■ TASK: The answer must be a single number: the count of lines below that contain the string "mdframed".
*** Block opens ***
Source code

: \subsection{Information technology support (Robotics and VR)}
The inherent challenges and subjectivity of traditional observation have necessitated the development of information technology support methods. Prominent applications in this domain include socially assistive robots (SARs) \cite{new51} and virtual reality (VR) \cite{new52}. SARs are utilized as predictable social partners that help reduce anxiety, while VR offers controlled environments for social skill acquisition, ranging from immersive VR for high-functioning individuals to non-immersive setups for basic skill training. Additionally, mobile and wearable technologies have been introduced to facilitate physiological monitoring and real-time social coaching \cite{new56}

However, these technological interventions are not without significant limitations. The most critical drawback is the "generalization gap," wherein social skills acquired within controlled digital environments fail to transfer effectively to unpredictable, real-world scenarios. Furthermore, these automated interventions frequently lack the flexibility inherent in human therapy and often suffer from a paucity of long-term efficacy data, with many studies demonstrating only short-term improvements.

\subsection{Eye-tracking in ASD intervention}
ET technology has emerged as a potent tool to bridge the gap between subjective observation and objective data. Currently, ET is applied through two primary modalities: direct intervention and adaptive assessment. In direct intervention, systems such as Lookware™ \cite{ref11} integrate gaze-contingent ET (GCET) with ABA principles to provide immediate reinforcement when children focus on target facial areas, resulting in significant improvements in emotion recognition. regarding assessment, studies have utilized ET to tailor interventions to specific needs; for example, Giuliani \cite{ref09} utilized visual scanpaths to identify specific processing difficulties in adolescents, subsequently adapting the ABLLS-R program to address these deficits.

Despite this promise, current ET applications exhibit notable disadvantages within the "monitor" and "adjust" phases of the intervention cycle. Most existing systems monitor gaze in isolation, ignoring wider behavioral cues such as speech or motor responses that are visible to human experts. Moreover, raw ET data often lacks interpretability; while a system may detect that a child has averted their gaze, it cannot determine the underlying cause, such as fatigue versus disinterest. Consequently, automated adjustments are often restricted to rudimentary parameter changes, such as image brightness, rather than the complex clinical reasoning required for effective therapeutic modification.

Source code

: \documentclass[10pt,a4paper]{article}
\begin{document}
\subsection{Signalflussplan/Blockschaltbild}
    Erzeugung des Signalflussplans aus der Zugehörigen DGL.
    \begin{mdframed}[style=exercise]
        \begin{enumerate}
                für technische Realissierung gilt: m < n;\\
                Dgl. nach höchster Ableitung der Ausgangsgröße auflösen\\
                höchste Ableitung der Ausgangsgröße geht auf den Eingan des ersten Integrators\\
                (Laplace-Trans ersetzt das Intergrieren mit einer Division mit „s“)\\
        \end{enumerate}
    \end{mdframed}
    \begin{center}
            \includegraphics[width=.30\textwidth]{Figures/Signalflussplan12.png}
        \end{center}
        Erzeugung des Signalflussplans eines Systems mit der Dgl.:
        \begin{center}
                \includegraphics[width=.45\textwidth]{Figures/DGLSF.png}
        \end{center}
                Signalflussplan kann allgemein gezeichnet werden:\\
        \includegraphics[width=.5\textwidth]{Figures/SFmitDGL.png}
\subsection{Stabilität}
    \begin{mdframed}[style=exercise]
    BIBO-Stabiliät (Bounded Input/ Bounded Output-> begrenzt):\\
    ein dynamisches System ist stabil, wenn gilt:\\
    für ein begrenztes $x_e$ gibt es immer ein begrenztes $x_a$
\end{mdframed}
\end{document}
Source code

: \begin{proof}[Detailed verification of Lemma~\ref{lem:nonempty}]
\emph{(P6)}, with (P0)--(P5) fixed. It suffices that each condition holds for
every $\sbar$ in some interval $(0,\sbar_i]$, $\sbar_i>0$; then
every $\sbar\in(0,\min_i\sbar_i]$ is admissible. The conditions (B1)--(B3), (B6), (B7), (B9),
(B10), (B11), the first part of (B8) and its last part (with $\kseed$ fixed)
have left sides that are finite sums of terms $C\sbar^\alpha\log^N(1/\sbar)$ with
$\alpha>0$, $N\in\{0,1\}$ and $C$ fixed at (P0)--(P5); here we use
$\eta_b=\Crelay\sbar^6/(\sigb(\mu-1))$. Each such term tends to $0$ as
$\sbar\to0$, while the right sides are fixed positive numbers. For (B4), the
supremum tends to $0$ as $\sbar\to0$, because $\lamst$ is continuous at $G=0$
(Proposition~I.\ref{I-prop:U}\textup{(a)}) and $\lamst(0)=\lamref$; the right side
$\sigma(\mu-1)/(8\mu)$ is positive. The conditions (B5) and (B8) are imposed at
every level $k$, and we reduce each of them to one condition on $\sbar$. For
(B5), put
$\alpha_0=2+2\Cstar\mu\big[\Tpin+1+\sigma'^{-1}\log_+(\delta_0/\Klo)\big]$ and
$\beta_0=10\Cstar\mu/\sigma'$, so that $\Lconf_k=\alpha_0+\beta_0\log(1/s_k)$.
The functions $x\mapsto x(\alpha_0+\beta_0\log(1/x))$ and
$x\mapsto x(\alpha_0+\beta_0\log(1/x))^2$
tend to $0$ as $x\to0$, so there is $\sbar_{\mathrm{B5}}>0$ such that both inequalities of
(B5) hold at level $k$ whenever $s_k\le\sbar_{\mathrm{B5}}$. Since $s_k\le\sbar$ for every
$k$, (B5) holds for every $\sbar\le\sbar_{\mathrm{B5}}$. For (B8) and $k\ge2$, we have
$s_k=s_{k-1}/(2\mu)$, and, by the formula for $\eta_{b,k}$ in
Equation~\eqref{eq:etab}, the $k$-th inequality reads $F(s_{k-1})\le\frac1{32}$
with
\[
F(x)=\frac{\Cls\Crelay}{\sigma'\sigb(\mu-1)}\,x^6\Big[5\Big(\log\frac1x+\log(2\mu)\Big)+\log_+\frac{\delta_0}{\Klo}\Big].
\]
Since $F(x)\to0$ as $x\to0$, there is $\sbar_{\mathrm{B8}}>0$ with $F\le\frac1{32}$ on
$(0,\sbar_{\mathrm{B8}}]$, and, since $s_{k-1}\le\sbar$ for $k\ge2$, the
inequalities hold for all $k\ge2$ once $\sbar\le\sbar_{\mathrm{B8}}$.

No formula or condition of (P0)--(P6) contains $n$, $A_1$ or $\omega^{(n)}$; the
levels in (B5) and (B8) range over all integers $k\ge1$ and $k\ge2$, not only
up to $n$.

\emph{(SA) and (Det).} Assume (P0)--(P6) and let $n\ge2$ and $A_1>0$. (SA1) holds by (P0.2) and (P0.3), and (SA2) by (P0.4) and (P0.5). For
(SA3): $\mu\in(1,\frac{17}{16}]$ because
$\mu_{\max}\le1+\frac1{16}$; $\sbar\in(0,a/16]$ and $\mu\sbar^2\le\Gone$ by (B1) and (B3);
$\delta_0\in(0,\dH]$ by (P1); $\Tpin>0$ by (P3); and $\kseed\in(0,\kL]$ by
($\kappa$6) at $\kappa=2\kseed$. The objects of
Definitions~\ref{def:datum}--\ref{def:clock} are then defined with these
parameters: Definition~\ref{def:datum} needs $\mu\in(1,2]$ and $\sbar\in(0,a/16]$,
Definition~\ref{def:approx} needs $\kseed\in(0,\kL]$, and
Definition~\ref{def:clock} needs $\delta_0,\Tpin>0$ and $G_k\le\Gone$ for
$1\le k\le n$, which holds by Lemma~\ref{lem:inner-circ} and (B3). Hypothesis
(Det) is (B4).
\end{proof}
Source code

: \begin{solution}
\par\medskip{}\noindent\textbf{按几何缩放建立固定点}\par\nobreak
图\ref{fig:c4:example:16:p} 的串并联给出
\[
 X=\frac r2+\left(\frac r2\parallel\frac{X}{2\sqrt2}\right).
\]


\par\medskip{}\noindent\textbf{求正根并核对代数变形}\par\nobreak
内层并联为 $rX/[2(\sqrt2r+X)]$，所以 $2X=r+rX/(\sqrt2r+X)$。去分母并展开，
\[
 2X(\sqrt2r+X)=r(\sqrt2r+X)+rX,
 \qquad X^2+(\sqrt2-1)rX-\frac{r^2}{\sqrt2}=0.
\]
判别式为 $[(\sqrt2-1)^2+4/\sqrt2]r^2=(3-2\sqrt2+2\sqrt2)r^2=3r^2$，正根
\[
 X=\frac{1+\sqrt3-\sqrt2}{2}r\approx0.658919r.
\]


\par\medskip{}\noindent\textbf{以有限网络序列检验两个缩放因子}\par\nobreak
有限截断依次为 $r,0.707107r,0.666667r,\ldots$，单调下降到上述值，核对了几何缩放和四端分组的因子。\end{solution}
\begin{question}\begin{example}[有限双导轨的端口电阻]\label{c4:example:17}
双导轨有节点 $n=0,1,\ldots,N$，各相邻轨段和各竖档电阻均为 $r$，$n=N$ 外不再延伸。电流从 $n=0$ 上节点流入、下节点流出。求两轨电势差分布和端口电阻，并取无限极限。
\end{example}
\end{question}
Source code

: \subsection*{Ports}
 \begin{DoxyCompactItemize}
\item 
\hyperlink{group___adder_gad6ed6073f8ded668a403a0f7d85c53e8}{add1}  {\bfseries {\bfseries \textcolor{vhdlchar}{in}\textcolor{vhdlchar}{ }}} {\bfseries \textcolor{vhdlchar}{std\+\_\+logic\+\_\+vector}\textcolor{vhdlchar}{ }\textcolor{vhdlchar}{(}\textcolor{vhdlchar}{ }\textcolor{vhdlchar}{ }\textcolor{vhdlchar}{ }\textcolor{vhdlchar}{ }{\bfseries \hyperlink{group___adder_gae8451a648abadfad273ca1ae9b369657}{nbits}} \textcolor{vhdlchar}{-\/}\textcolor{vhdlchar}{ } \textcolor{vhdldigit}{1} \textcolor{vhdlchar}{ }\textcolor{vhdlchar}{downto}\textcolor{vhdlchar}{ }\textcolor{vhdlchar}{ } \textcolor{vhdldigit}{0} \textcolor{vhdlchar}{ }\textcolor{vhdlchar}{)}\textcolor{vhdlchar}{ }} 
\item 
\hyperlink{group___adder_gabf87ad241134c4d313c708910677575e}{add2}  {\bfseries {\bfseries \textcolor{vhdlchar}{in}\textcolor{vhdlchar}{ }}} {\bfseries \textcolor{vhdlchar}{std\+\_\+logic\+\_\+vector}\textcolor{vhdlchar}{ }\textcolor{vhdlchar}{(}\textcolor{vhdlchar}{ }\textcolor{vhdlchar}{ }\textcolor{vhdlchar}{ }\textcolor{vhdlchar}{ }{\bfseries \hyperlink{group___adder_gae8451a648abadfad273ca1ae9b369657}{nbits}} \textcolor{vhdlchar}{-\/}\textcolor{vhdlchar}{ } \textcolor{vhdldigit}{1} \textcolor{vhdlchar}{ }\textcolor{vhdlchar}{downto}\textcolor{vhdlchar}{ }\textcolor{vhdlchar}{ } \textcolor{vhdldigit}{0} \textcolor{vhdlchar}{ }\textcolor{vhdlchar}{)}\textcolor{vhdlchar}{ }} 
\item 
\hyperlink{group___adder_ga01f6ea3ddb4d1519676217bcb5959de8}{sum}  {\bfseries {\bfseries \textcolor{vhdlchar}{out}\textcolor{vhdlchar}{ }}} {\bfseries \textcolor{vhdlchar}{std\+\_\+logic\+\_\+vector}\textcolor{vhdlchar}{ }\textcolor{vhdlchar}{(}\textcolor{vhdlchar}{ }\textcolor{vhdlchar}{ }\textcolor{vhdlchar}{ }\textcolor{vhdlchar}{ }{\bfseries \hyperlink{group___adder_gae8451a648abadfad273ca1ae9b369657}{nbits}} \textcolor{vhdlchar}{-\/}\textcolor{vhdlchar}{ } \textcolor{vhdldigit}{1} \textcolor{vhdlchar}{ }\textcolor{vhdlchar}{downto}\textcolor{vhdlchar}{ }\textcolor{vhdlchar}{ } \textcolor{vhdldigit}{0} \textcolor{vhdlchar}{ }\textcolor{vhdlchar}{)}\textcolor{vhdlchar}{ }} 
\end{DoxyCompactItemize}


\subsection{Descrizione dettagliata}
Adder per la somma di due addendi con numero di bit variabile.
*** Block closes ***
■ EXERCISE ANSWER: 4